Volunteers race to replace decaying Orono Bog Boardwalk

Posted May 15, 2013, at 12:28 p.m.
Last modified May 15, 2013, at 3:19 p.m.

Walking along the Orono Bog Boardwalk this spring, you’ll view a sea of unfurling fiddleheads and bright green skunk cabbage that smells just as you’d imagine. As you walk to the center of the bog, alien-like pitcher plants emerge from the peat moss, at times hidden under the pink buds of bog rosemary and white tufts of cotton grass. With all there is to see, you may overlook the yellow tape that volunteers have tied here and there, marking where the wood of the boardwalk is being weakened by fungus and carpenter ants.

“The boardwalk is in its eleventh year now, and it’s getting into pretty bad shape,” said Orono Bog Boardwalk founder Ron Davis. “We have a repair crew out here almost every day now — for part of the day — and we can’t keep that up.”

The Boardwalk Campaign, a fundraising effort to replace the existing wood boardwalk with longer-lasting composite material, began early 2012. Since then, the volunteer organization that maintains the boardwalk has raised approximately $170,000. They aim to raise $250,000 by July 1 to replace the first 105 sections (of 509 sections) with composite materials and aluminum supports in late summer and early fall, according to Jim Bird, director of the Orono Bog Boardwalk.

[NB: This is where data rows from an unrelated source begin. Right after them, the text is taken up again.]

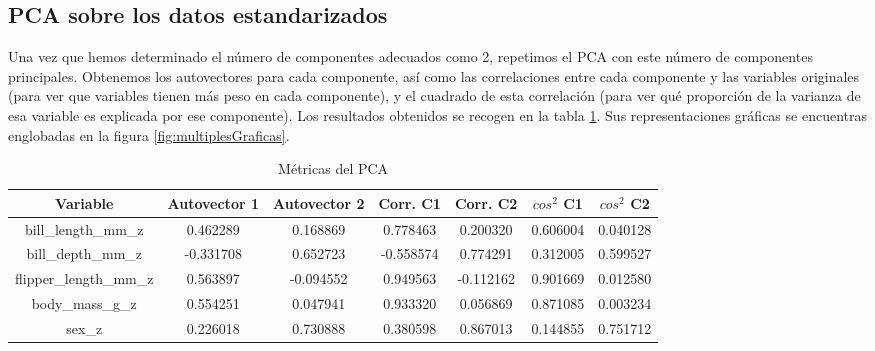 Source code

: \documentclass[a4paper,onecolumn]{extarticle}
\begin{document}
\begin{sloppypar}
\subsection{PCA sobre los datos estandarizados} \label{PCAest}
Una vez que hemos determinado el número de componentes adecuados como 2, repetimos el PCA con este número de componentes principales. Obtenemos los autovectores
para cada componente, así como las correlaciones entre cada componente y las variables originales (para ver que variables tienen más peso en cada componente), 
y el cuadrado de esta correlación (para ver qué proporción de la varianza de esa variable es explicada por ese componente). Los resultados obtenidos se recogen 
en la tabla \ref{tab:tablaPCA}. Sus representaciones gráficas se encuentras englobadas en la figura \ref{fig:multiplesGraficas}.
\begin{table}[h!]
    \begin{tabular}{|c|c|c|c|c|c|c|}
        \hline
        \textbf{Variable} & \textbf{Autovector 1} & \textbf{Autovector 2} & \textbf{Corr. C1}  & \textbf{Corr. C2} & \textbf{$cos^2$ C1} & \textbf{$cos^2$ C2} \\
        \hline
        bill\_length\_mm\_z    & 0.462289  & 0.168869  & 0.778463  & 0.200320  & 0.606004 & 0.040128 \\
        bill\_depth\_mm\_z     & -0.331708 & 0.652723  & -0.558574 & 0.774291  & 0.312005 & 0.599527 \\
        flipper\_length\_mm\_z & 0.563897  & -0.094552 & 0.949563  & -0.112162 & 0.901669 & 0.012580 \\
        body\_mass\_g\_z       & 0.554251  & 0.047941  & 0.933320  & 0.056869  & 0.871085 & 0.003234 \\
        sex\_z                 & 0.226018  & 0.730888  & 0.380598  & 0.867013  & 0.144855 & 0.751712 \\
        \hline
    \end{tabular} 
    \caption{Métricas del PCA}
    \label{tab:tablaPCA}
\end{table}


\end{sloppypar}
\end{document}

The first section replaced will stretch from the boardwalk’s beginning, at a kiosk and cabin in the Rolland F. Perry (Bangor) City Forest, about 800 feet to the Bangor-Orono town line, where the boardwalk splits into a big loop that travels out to the very center of Orono Bog.

“We want to replace the entire boardwalk in the next couple of years,” Bird said.

The entire project is expected to cost between $600,000 and $1 million, according to a recent press release.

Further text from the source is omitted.